Rolex Value over 10-year period

Newport Beach, CA--The gains made in the housing market, precious metals and in the stock market since 2011 have been impressive, but according to Bob's Watches, the world’s largest pre-owned e-commerce retailer of Rolex and luxury watches, the value of several Rolex timepieces have outperformed the value of traditional assets over a ten-year period. 

Bob’s Watches, in a report, says it has compiled 10 years of pre-owned Rolex sales data and has tracked the appreciation of Rolex watches by model compared to the major asset classes: stocks, real estate and gold. Crunching the numbers, it says the results are “staggering.”

Source: Bob's Watches

Rolex, a private Swiss company, doesn't reveal how many pieces it makes per year, but it's estimated that it produces about one million pieces annually. Even a novice watch enthusiast knows the demand for certain Rolex models have wildly outpaced supply, causing prices to skyrocket on the secondary market.

From 2011 to 2021, the average price of a used Rolex watch has gone from less than $5,000 in 2011 to more than $13,000 by the end of 2021, according to Bob’s Watches. As staggering as this growth is, the amount that Rolex prices have gone up since the beginning of the pandemic (2020) is nearly equal to the total price increase that can be observed during the entire previous five-year period. 

“This trend shows no signs of slowing,” the watch retailer said in a statement. 
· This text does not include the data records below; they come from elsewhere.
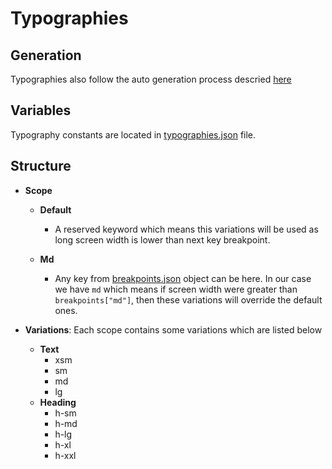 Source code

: # Typographies

## Generation

Typographies also follow the auto generation process descried [here](./global-styles.md)

## Variables

Typography constants are located in [typographies.json](../../stylesheets/constants/typographies.json) file.

## Structure

- **Scope**

  - **Default**

    - A reserved keyword which means this variations will be used as long screen width is lower than next key breakpoint.

  - **Md**

    - Any key from [breakpoints.json](../../stylesheets/constants/breakpoints.json) object can be here. In our case we have `md` which means if screen width were greater than `breakpoints["md"]`, then these variations will override the default ones.

- **Variations**: Each scope contains some variations which are listed below

  - **Text**
    - xsm
    - sm
    - md
    - lg
  - **Heading**
    - h-sm
    - h-md
    - h-lg
    - h-xl
    - h-xxl
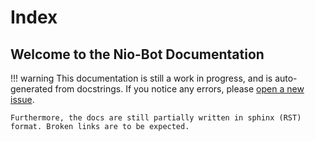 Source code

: # Index
## Welcome to the Nio-Bot Documentation

!!! warning
    This documentation is still a work in progress, and is auto-generated from docstrings.
    If you notice any errors, please [open a new issue](https://github.com/EEKIM10/niobot/issues/new).

    Furthermore, the docs are still partially written in sphinx (RST) format. Broken links are to be expected.
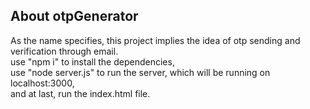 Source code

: ## About otpGenerator
As the name specifies, this project implies the idea of otp sending and verification through email.<br>
use "npm i" to install the dependencies,<br>
use "node server.js" to run the server, which will be running on localhost:3000,<br>
and at last, run the index.html file.
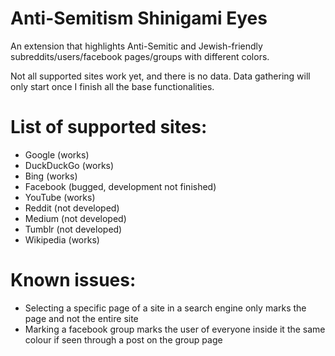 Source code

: # Anti-Semitism Shinigami Eyes
 
An extension that highlights Anti-Semitic and Jewish-friendly subreddits/users/facebook pages/groups with different colors.

Not all supported sites work yet, and there is no data. Data gathering will only start once I finish all the base functionalities.

# List of supported sites:
* Google (works)
* DuckDuckGo (works)
* Bing (works)
* Facebook (bugged, development not finished)
* YouTube (works)
* Reddit (not developed)
* Medium (not developed)
* Tumblr (not developed)
* Wikipedia (works)

# Known issues:
* Selecting a specific page of a site in a search engine only marks the page and not the entire site
* Marking a facebook group marks the user of everyone inside it the same colour if seen through a post on the group page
This growth has outpaced the returns of the Dow Jones Industrial Average and gold prices, according to Macrotrends, and median home sales according to U.S. government data. 

Source: Bob's Watches

During this ten-year period, the prices for all Rolex models increased, however, as mentioned, some models have outperformed in the secondary market. Daytona claims the number one spot for the highest appreciating Rolex model, as it has more than tripled in value during the past 10 years, with an average pre-owned price of more than $30,000 for 2021, according to Bob’s Watches data. Meanwhile, the Rolex Day-Date, and Sky-Dweller have more than doubled in price during this same 10-year period. In addition, the relatively new Rolex Sky-Dweller, introduced in 2012, “has achieved its impressive results in even less time than its siblings,” according to the report from Bob Watches. 

The most popular Rolex reference over the past 10 years is the classic stainless steel Submariner 16610, with its two-tone steel and gold sibling, the reference 16613 claiming the number two overall spot. The brand’s various purpose-built sport and tool watches account for eight of the top 15 best-selling Rolex reference numbers of the past 10 years (including the top three positions). 

Certain women references have also proven quite popular during this period. The Lady-Datejust collection represents a total of three reference numbers from this top 15 list, including the fourth best-selling Rolex watch - the stainless steel and 18k yellow gold Lady-Datejust 69173.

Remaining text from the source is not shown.